THE TASK
Report every line of the records beneath this task that holds the string "huddlelandingpage".

- - - - - - -

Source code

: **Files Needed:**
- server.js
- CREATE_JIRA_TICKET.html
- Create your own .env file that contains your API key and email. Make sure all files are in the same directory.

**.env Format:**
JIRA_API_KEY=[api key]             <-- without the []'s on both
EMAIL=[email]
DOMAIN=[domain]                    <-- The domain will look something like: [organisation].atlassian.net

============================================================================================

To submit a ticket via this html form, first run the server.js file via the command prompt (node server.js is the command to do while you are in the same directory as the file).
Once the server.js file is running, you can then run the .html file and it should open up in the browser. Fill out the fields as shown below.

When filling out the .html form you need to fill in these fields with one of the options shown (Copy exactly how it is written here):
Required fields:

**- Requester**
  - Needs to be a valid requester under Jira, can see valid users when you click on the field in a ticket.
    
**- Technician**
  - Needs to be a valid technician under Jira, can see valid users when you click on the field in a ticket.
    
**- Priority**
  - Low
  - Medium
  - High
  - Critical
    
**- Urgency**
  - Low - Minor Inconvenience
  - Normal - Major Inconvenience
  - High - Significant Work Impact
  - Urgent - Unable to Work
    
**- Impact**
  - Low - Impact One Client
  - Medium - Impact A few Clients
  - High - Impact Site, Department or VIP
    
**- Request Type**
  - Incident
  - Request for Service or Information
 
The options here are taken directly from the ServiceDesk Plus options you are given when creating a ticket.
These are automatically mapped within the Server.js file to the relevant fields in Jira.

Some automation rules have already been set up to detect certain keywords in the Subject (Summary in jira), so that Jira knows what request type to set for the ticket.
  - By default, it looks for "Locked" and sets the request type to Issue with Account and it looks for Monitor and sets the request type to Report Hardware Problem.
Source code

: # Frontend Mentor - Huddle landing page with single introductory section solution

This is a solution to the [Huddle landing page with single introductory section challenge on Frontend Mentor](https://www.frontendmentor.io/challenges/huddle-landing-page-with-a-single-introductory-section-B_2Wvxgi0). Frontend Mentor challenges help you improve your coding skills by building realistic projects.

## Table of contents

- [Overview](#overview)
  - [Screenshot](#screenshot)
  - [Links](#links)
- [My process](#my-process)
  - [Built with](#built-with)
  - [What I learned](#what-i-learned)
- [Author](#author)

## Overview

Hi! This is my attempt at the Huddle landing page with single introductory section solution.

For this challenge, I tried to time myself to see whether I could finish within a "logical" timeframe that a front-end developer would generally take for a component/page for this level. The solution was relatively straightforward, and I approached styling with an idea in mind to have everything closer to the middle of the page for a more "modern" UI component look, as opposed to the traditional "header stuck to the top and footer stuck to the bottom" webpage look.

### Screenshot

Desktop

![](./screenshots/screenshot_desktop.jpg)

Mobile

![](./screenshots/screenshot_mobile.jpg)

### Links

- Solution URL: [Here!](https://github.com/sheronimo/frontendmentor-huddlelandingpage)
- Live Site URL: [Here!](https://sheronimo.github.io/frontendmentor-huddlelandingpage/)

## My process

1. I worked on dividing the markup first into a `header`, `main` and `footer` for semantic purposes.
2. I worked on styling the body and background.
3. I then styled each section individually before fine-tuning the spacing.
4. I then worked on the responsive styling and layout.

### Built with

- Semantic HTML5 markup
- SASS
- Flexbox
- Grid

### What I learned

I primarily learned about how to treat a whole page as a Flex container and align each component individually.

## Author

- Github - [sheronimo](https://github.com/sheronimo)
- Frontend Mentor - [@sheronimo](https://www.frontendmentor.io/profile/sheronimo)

- - - - - - -

TASK RESPONSE
- Solution URL: [Here!](https://github.com/sheronimo/frontendmentor-huddlelandingpage)
- Live Site URL: [Here!](https://sheronimo.github.io/frontendmentor-huddlelandingpage/)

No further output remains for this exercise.